Je crois vraiment qu’il faut se protéger. J’ai tellement dit ça à mes clients que c’était forcément plus facile pour moi d’y arriver.
Toute personne est-elle défendable ?
Je ne crois pas qu’on puisse défendre n’importe qui. En revanche, personne ne peut pas avoir de présupposés ou de règles de conduite préétablies comme “jamais je ne défendrais un pédo-criminel” ou encore “jamais je ne défendrai un terroriste”. Dans mon livre, Frédéric Ponces explique “Je voulais voir Guy Georges pour voir s’il était sympathique”. Cela peut paraître étonnant mais c’est assez juste ! Il est toujours possible de défendre quelqu’un dès lors que l’on trouve un petit quelque chose auquel se raccrocher. Cela peut être parce qu’on apprécie cette personne ou parce que l’affaire vous est venue par un biais qui vous a touché. Tout est une question de circonstances. Évidemment, il y a également des choses dans votre vie qui font que vous ne pourrez défendre certains délits ou crimes pour ne pas blesser vos proches…
« Il existe une espèce de conflit à être avocate, féministe et à défendre des hommes qui s’en prennent à des femmes. En réalité, quand vous mettez votre robe d’avocat, vous n’êtes plus une femme ou un homme, vous essayez de vous effacer du mieux que vous pouvez »
Il existe une espèce de conflit à être avocate, féministe et à défendre des hommes qui s’en prennent à des femmes. En réalité, quand vous mettez votre robe d’avocat, vous n’êtes plus une femme ou un homme, vous essayez de vous effacer du mieux que vous pouvez. Il est impossible d’exercer cette profession si vous n’êtes pas animé d’un but d’humanité absolu.
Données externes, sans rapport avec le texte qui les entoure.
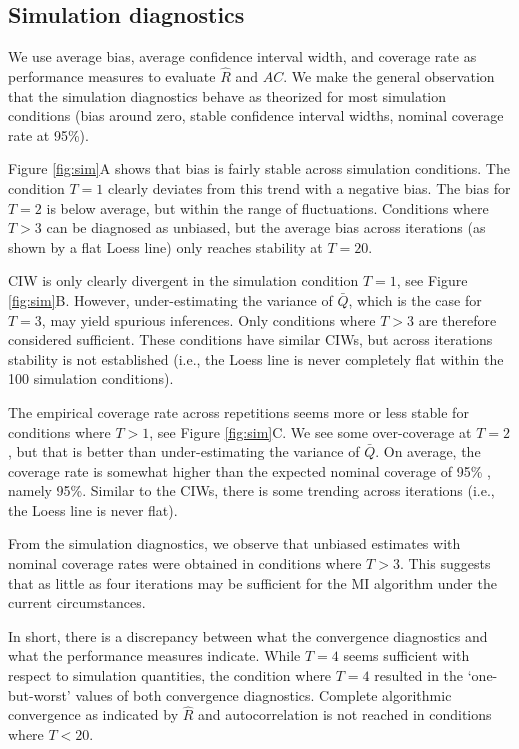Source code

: \documentclass[article]{jss}
\begin{document}
\subsection{Simulation diagnostics}

We use average bias, average confidence interval width, and coverage rate as performance measures to evaluate $\widehat{R}$ and $AC$. We make the general observation that the simulation diagnostics behave as theorized for most simulation conditions (bias around zero, stable confidence interval widths, nominal coverage rate at 95\%). 

Figure \ref{fig:sim}A shows that bias is fairly stable across simulation conditions. The condition $T=1$ clearly deviates from this trend with a negative bias. The bias for $T=2$ is below average, but within the range of fluctuations. Conditions where $T>3$ can be diagnosed as unbiased, but the average bias across iterations (as shown by a flat Loess line) only reaches stability at $T=20$. 

CIW is only clearly divergent in the simulation condition $T=1$, see Figure \ref{fig:sim}B. However, under-estimating the variance of $\bar{Q}$, which is the case for $T=3$, may yield spurious inferences. Only conditions where $T>3$ are therefore considered sufficient. These conditions have similar CIWs, but across iterations stability is not established (i.e., the Loess line is never completely flat within the 100 simulation conditions). %

The empirical coverage rate across repetitions seems more or less stable for conditions where $T>1$, see Figure \ref{fig:sim}C. We see some over-coverage at $T=2$, but that is better than under-estimating the variance of $\bar{Q}$. On average, the coverage rate is somewhat higher than the expected nominal coverage of 95\% \citep{neym34}, namely 95\%. Similar to the CIWs, there is some trending across iterations (i.e., the Loess line is never flat).

From the simulation diagnostics, we observe that unbiased estimates with nominal coverage rates were obtained in conditions where $T>3$. This suggests that as little as four iterations may be sufficient for the MI algorithm under the current circumstances.

In short, there is a discrepancy between what the convergence diagnostics and what the performance measures indicate. While $T=4$ seems sufficient with respect to simulation quantities, the condition where $T=4$ resulted in the `one-but-worst' values of both convergence diagnostics. Complete algorithmic convergence as indicated by $\widehat{R}$ and autocorrelation is not reached in conditions where $T<20$.  
\end{document}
Il faut garder pour principe qu’aussi monstrueux que soit l’acte commis ou prétendument commis, l’homme n’en reste pas moins humain. Nous défendons toujours des hommes et jamais des causes. Défendre un violeur ne signifie pas défendre le viol !
Frédérique Baulieu, qui a défendu Dominique Strauss-Kahn, explique souvent que certains de ses amis se sont retournés contre elle à l’époque. Pour nous avocats, c’est au contraire un honneur de pouvoir défendre tous les citoyens. Les avocats sont une garantie démocratique. Si l’on considérait que certaines personnes ne sont pas défendables, cela serait de l’ordre de l’arbitraire.